■ THE TASK: Reading through the lines below, count those that include the string "tuning"; the answer is that number and nothing else.

■ PROVIDED DATA:
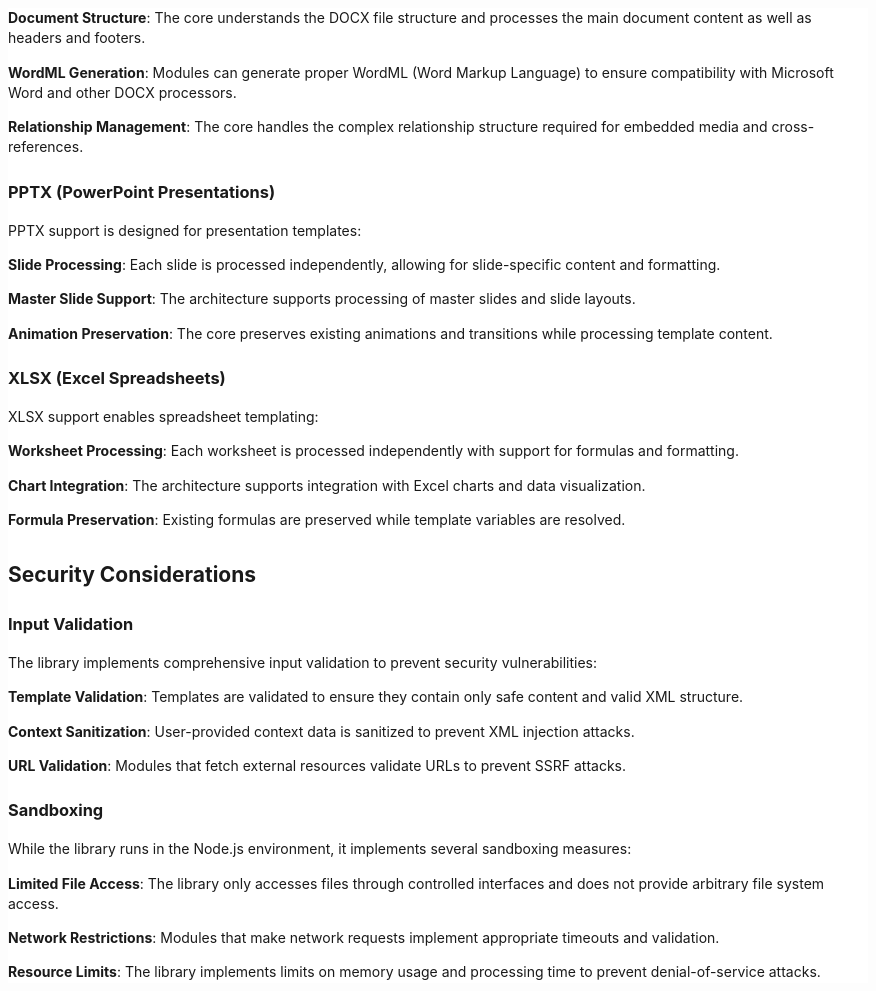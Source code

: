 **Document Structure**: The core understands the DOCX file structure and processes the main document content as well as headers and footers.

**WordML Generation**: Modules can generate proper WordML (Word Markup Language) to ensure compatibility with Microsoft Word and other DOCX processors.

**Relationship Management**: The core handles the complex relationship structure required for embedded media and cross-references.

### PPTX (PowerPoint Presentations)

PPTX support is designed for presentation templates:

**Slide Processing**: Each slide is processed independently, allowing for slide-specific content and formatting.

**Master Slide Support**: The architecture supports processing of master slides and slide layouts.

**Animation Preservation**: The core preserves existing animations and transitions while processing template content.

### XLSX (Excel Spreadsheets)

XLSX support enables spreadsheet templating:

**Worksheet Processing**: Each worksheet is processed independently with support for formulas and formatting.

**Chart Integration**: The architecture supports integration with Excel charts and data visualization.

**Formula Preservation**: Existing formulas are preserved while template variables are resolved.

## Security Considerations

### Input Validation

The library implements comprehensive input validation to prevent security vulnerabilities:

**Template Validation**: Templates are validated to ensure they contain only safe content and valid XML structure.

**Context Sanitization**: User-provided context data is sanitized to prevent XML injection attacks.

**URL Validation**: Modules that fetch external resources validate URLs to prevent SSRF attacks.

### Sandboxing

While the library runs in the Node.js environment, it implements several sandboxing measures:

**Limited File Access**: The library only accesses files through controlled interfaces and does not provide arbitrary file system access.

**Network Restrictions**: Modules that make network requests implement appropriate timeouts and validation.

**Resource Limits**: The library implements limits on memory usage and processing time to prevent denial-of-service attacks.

* * *

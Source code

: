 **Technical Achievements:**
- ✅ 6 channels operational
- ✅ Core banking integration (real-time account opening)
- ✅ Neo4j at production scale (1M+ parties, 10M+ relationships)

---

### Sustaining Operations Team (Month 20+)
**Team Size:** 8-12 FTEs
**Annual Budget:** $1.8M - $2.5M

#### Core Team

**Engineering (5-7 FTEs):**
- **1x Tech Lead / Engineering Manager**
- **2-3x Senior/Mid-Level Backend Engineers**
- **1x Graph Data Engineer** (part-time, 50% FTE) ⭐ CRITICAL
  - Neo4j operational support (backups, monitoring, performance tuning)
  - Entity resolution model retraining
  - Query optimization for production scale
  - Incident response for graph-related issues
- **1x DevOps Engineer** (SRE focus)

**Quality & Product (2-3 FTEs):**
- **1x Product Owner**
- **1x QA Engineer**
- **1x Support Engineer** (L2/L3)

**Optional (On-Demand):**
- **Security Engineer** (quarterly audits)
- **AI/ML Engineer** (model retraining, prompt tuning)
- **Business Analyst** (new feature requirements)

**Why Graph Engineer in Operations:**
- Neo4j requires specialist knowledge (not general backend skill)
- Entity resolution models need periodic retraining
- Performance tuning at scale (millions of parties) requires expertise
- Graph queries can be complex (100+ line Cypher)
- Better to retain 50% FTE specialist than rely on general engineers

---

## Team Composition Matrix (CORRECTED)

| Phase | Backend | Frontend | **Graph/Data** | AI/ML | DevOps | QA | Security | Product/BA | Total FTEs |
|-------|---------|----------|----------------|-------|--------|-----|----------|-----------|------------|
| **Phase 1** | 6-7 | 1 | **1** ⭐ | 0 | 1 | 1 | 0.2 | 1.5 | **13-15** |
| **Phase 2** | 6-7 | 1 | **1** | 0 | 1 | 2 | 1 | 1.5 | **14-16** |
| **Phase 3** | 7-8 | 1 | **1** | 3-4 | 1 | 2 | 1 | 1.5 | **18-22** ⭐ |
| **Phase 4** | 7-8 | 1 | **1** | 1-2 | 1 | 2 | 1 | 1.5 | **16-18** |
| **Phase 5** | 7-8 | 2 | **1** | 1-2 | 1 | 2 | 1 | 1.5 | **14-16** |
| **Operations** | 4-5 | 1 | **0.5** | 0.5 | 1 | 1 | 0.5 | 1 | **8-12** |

==

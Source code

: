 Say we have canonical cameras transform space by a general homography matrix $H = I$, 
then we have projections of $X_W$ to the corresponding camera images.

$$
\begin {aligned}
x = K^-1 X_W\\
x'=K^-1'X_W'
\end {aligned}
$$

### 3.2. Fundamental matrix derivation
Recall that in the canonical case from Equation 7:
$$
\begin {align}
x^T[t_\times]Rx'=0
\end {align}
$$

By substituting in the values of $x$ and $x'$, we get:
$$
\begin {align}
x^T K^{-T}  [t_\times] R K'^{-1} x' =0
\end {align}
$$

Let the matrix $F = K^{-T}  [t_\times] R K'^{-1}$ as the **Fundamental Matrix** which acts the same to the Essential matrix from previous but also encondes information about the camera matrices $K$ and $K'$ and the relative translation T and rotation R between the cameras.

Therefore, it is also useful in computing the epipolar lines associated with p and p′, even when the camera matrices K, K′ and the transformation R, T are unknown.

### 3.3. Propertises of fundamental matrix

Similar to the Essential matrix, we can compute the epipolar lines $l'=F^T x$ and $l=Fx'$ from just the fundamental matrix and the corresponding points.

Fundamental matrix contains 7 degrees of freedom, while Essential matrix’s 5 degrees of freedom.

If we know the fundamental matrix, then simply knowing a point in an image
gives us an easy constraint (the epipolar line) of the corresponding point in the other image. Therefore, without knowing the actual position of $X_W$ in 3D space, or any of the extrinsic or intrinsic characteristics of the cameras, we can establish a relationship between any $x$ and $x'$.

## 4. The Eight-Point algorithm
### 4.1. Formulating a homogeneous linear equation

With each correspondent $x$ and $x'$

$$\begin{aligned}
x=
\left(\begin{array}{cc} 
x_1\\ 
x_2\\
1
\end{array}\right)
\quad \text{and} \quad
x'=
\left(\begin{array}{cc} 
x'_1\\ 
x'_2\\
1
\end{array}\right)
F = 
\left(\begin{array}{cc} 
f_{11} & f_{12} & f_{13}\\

■ WRITTEN RESPONSE: 3